Saturday, July 12, 2008
Book on the future
A hundred years ago, companies stopped generating their own power with steam engines and dynamos and plugged into the newly built electric grid. The cheap power pumped out by electric utilities didn’t just change how businesses operate. It set off a chain reaction of economic and social transformations that brought the modern world into existence. Today, a similar revolution is under way. Hooked up to the Internet’s global computing grid, massive information-processing plants have begun pumping data and software code into our homes and businesses. This time, it’s computing that’s turning into a utility.
The shift is already remaking the computer industry, bringing new competitors like Google and Salesforce.com to the fore and threatening stalwarts like Microsoft and Dell. But the effects will reach much further. Cheap, utility-supplied computing will ultimately change society as profoundly as cheap electricity did. We can already see the early effects — in the shift of control over media from institutions to individuals, in debates over the value of privacy, in the export of the jobs of knowledge workers, even in the growing concentration of wealth. As information utilities expand, the changes will only broaden, and their pace will only accelerate.

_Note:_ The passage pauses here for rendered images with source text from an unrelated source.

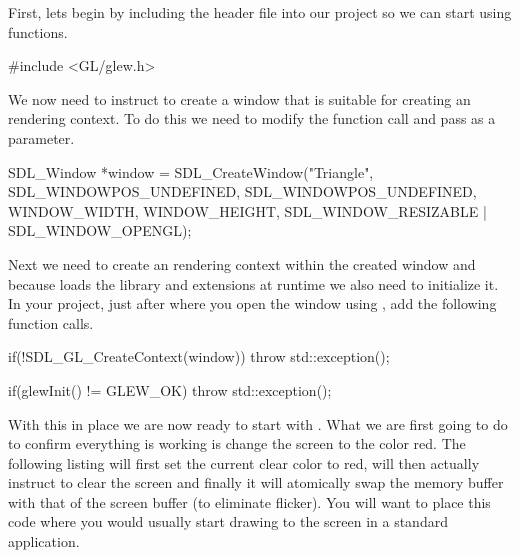 \documentclass[10pt]{article}
\begin{document}
First, lets begin by including the  header file into our
project so we can start using  functions.

\begin{Listing}

  #include <GL/glew.h>

\end{Listing}

We now need to instruct  to create a window that is
suitable for creating an  rendering context. To do this
we need to modify the  function call and pass
 as a parameter.

\begin{Listing}

SDL_Window *window = SDL_CreateWindow("Triangle",
    SDL_WINDOWPOS_UNDEFINED, SDL_WINDOWPOS_UNDEFINED,
    WINDOW_WIDTH, WINDOW_HEIGHT, SDL_WINDOW_RESIZABLE | SDL_WINDOW_OPENGL);

\end{Listing}

Next we need to create an  rendering context within
the created  window and because  loads the
 library and extensions at runtime we also need to initialize
it. In your project, just after where you open the  window
using , add the following function calls.

\begin{Listing}

  if(!SDL_GL_CreateContext(window))
  {
    throw std::exception();
  }

  if(glewInit() != GLEW_OK)
  {
    throw std::exception();
  }

\end{Listing}


With this in place we are now ready to start with . What
we are first going to do to confirm everything is working is change
the screen to the color red. The following listing will first set the
current  clear color to red, will then actually instruct
 to clear the screen and finally it will atomically swap the
 memory buffer with that of the screen buffer (to eliminate
flicker). You will want to place this code where you would usually start
drawing to the screen in a standard  application.
\end{document}
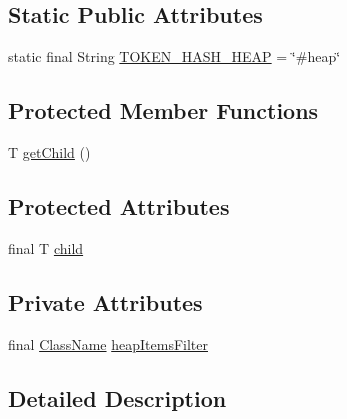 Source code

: \subsection*{Static Public Attributes}
\begin{DoxyCompactItemize}
\item 
static final String \hyperlink{classgov_1_1nasa_1_1jpf_1_1inspector_1_1server_1_1expression_1_1expressions_1_1_expression_state_heap_entry_list_af7ffb3ee68ccbfc30c198ff37a6d3a6f}{T\+O\+K\+E\+N\+\_\+\+H\+A\+S\+H\+\_\+\+H\+E\+AP} = \char`\"{}\#heap\char`\"{}
\end{DoxyCompactItemize}
\subsection*{Protected Member Functions}
\begin{DoxyCompactItemize}
\item 
T \hyperlink{classgov_1_1nasa_1_1jpf_1_1inspector_1_1server_1_1expression_1_1_expression_state_unary_operator_a150bac338d6557f79ca185d3f6ad6e06}{get\+Child} ()
\end{DoxyCompactItemize}
\subsection*{Protected Attributes}
\begin{DoxyCompactItemize}
\item 
final T \hyperlink{classgov_1_1nasa_1_1jpf_1_1inspector_1_1server_1_1expression_1_1_expression_state_unary_operator_a66041b1f569a361549e28a00f7ca5f2f}{child}
\end{DoxyCompactItemize}
\subsection*{Private Attributes}
\begin{DoxyCompactItemize}
\item 
final \hyperlink{classgov_1_1nasa_1_1jpf_1_1inspector_1_1utils_1_1expressions_1_1_class_name}{Class\+Name} \hyperlink{classgov_1_1nasa_1_1jpf_1_1inspector_1_1server_1_1expression_1_1expressions_1_1_expression_state_heap_entry_list_a6c9bd3b9580253d35d991a00a8a5c2e8}{heap\+Items\+Filter}
\end{DoxyCompactItemize}


\subsection{Detailed Description}


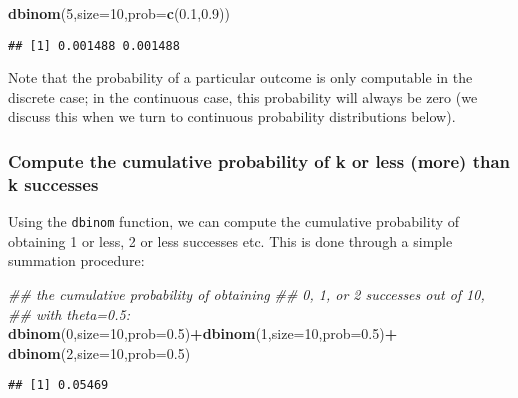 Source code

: \documentclass[12pt,]{krantz}
\newenvironment{Shaded}{\begin{snugshade}}{\end{snugshade}}
\newcommand{\CommentTok}[1]{\textcolor[rgb]{0.56,0.35,0.01}{\textit{#1}}}
\newcommand{\DataTypeTok}[1]{\textcolor[rgb]{0.13,0.29,0.53}{#1}}
\newcommand{\DecValTok}[1]{\textcolor[rgb]{0.00,0.00,0.81}{#1}}
\newcommand{\FloatTok}[1]{\textcolor[rgb]{0.00,0.00,0.81}{#1}}
\newcommand{\KeywordTok}[1]{\textcolor[rgb]{0.13,0.29,0.53}{\textbf{#1}}}
\newcommand{\NormalTok}[1]{#1}
\newcommand{\OperatorTok}[1]{\textcolor[rgb]{0.81,0.36,0.00}{\textbf{#1}}}
\newcommand{\StringTok}[1]{\textcolor[rgb]{0.31,0.60,0.02}{#1}}
\begin{document}
\begin{Shaded}
\begin{Highlighting}[]
\KeywordTok{dbinom}\NormalTok{(}\DecValTok{5}\NormalTok{,}\DataTypeTok{size=}\DecValTok{10}\NormalTok{,}\DataTypeTok{prob=}\KeywordTok{c}\NormalTok{(}\FloatTok{0.1}\NormalTok{,}\FloatTok{0.9}\NormalTok{))}
\end{Highlighting}
\end{Shaded}

\begin{verbatim}
## [1] 0.001488 0.001488
\end{verbatim}

Note that the probability of a particular outcome is only computable in the discrete case; in the continuous case, this probability will always be zero (we discuss this when we turn to continuous probability distributions below).

\hypertarget{compute-the-cumulative-probability-of-k-or-less-more-than-k-successes}{%
\subsubsection{Compute the cumulative probability of k or less (more) than k successes}\label{compute-the-cumulative-probability-of-k-or-less-more-than-k-successes}}

Using the \texttt{dbinom} function, we can compute the cumulative probability of obtaining 1 or less, 2 or less successes etc. This is done through a simple summation procedure:

\begin{Shaded}
\begin{Highlighting}[]
\CommentTok{## the cumulative probability of obtaining}
\CommentTok{## 0, 1, or 2 successes out of 10,}
\CommentTok{## with theta=0.5:}
\KeywordTok{dbinom}\NormalTok{(}\DecValTok{0}\NormalTok{,}\DataTypeTok{size=}\DecValTok{10}\NormalTok{,}\DataTypeTok{prob=}\FloatTok{0.5}\NormalTok{)}\OperatorTok{+}\KeywordTok{dbinom}\NormalTok{(}\DecValTok{1}\NormalTok{,}\DataTypeTok{size=}\DecValTok{10}\NormalTok{,}\DataTypeTok{prob=}\FloatTok{0.5}\NormalTok{)}\OperatorTok{+}
\StringTok{  }\KeywordTok{dbinom}\NormalTok{(}\DecValTok{2}\NormalTok{,}\DataTypeTok{size=}\DecValTok{10}\NormalTok{,}\DataTypeTok{prob=}\FloatTok{0.5}\NormalTok{)}
\end{Highlighting}
\end{Shaded}

\begin{verbatim}
## [1] 0.05469
\end{verbatim}
\end{document}
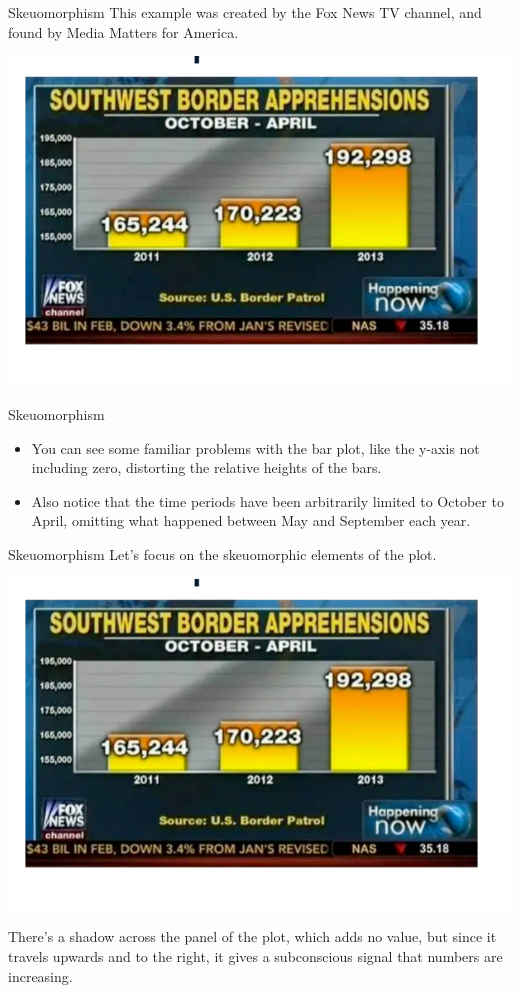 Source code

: \documentclass[
  ignorenonframetext,
]{beamer}
\begin{document}
\begin{frame}{Skeuomorphism}
\label{skeuomorphism}
This example was created by the Fox News TV channel, and found by Media
Matters for America.

\includegraphics{../images/im114.png}
\end{frame}

\begin{frame}{Skeuomorphism}
\label{skeuomorphism-1}
\begin{itemize}
\item
  You can see some familiar problems with the bar plot, like the y-axis
  not including zero, distorting the relative heights of the bars.
\item
  Also notice that the time periods have been arbitrarily limited to
  October to April, omitting what happened between May and September
  each year.
\end{itemize}
\end{frame}

\begin{frame}{Skeuomorphism}
\label{skeuomorphism-2}
Let's focus on the skeuomorphic elements of the plot.

\includegraphics{../images/im114.png}

There's a shadow across the panel of the plot, which adds no value, but
since it travels upwards and to the right, it gives a subconscious
signal that numbers are increasing.
\end{frame}
\end{document}

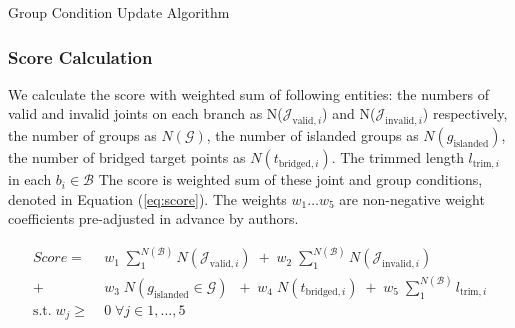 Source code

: \begin{algorithm}
  \caption{Group Condition Update Algorithm}
  \begin{algorithmic}[1]

          \EndIf
      \EndFor
      
			\EndFor
		\EndFor
		\EndFor

	\EndIf
	\EndFor
  \EndFunction
  \end{algorithmic}
  \label{al:connection}
\end{algorithm}

\subsubsection{Score Calculation}
We calculate the score with weighted sum of following entities: the numbers of valid and invalid joints on each branch as N($\mathcal{J}_{\text{valid},i}$) and  N($\mathcal{J}_{\text{invalid},i}$) respectively, the number of groups as $N(\mathcal{G} )$, the number of islanded groups as $N(g_{\text{islanded}})$, the number of bridged target points as $N(t_{\text{bridged}, i})$.
The trimmed length $l_{\text{trim}, i}$ in each $b_i \in \mathcal{B}$
The score is weighted sum of these joint and group conditions, denoted in Equation (\ref{eq:score}).
The weights $w_1 \dotso  w_5$ are non-negative weight coefficients pre-adjusted in advance by authors.


\begin{equation} 
 \begin{aligned}
 Score =  &\; w_1\;  \sum_{1}^{N(\mathcal{B})} N(\mathcal{J}_{\text{valid},i})\; +  \;w_2\; \sum_{1}^{N(\mathcal{B})} N(\mathcal{J}_{\text{invalid},i})\\
		+ &\; w_3\;  N(g_{\text{islanded}} \in \mathcal{G} )\;				 	 \;+  \;w_4\;  N(t_{\text{bridged}, i}) \; +  \;w_5\; \sum_{1}^{N(\mathcal{B})} l_{\text{trim}, i}
 \\
   \textrm{s.t.} \; w_j  \geq  &\;0 \; \forall j \in 1, \dotsc , 5 
 \end{aligned}
 \label{eq:score}
\end{equation}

Nicholas Carr is the ideal guide to explain this historic upheaval. Writing in a lucid, engaging style, he weaves together history, economics and technology to describe how and why computers are changing — and what it means for all of us. From the software business to the newspaper business, from job creation to community formation, from national defense to personal identity, The Big Switch provides a panoramic view of the new world being conjured from the circuits of the “World Wide Computer.”